■ **AIM OF THE TASK**
Using the records below, filter out every line that lacks "empty" and copy the rest.

■ **DATASET RECORDS**
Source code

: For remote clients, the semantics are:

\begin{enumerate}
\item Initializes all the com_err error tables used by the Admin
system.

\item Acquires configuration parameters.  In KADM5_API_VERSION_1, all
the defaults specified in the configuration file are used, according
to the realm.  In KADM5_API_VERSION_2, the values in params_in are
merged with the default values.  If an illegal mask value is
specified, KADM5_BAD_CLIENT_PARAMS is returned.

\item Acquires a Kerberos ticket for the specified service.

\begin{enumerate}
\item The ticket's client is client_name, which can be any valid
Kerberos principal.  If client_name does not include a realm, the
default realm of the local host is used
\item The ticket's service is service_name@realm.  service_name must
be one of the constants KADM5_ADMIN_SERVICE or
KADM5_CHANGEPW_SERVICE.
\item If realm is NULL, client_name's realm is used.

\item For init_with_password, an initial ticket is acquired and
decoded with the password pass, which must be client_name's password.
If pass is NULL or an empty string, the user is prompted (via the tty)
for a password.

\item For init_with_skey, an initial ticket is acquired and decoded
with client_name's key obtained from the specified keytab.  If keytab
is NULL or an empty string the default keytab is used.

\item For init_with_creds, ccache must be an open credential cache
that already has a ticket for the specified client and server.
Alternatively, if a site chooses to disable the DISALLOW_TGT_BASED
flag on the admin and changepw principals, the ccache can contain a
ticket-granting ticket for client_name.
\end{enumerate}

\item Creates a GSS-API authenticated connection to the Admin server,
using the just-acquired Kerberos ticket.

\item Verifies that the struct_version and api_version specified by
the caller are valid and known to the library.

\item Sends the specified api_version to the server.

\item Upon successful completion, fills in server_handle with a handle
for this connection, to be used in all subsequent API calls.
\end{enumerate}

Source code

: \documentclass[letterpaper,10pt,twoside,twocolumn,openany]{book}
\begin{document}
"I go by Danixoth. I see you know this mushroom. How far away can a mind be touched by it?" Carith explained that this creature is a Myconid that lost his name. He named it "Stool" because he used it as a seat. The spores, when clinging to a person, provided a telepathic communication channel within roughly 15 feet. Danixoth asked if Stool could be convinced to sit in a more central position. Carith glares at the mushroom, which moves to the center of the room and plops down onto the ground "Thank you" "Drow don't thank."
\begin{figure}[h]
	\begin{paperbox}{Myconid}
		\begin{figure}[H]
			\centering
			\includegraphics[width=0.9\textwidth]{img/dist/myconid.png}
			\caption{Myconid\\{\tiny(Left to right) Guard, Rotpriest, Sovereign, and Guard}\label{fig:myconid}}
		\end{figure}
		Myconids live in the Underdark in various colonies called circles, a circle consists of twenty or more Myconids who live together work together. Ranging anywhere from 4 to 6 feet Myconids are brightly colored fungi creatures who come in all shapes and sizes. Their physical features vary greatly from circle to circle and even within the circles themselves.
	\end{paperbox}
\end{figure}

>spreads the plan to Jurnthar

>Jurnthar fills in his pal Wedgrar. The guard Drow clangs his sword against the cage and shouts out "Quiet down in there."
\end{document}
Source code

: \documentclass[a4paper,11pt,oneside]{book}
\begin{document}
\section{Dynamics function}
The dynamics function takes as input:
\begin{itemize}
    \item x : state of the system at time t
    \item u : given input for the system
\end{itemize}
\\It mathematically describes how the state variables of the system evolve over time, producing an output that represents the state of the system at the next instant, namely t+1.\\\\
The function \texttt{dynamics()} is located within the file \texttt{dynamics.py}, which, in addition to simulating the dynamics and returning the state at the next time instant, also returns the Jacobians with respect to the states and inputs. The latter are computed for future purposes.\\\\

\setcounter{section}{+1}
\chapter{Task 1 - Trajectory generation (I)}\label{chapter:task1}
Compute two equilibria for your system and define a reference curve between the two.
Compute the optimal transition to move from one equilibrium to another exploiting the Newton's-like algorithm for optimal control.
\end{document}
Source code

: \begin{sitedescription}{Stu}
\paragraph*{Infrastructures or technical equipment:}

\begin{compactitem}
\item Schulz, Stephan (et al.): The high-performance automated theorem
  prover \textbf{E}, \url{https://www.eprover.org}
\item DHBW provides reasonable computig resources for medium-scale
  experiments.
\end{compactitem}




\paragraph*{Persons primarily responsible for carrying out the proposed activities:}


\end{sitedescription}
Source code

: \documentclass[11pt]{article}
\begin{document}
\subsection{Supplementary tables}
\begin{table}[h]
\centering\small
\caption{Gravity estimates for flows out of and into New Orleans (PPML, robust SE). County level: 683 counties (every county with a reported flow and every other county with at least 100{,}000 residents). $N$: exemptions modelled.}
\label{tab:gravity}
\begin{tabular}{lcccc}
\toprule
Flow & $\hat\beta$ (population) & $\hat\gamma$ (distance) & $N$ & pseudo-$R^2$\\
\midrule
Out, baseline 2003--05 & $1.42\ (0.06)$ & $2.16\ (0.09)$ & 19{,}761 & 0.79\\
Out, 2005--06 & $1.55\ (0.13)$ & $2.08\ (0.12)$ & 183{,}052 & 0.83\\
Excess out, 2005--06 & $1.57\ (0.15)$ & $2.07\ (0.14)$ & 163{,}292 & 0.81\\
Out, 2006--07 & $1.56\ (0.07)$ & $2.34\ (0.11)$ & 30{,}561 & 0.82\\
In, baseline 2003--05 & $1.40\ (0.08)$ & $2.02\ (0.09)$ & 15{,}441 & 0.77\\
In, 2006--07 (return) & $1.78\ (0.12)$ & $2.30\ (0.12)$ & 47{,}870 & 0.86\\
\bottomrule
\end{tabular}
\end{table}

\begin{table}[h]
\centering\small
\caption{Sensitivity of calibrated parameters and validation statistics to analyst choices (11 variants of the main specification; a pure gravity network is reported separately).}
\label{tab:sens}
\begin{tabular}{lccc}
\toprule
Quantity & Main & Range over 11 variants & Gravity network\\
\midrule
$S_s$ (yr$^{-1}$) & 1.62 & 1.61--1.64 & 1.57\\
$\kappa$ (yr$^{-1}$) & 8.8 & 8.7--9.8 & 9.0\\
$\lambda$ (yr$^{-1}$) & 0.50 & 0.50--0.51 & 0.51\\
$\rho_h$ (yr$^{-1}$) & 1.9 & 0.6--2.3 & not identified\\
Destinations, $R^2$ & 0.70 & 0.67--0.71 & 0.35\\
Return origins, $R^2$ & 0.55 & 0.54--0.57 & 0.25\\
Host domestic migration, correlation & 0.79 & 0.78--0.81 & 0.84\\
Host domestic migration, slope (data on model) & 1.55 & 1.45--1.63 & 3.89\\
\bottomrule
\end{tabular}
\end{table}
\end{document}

■ **YOUR SOLUTION**
If pass is NULL or an empty string, the user is prompted (via the tty)
is NULL or an empty string the default keytab is used.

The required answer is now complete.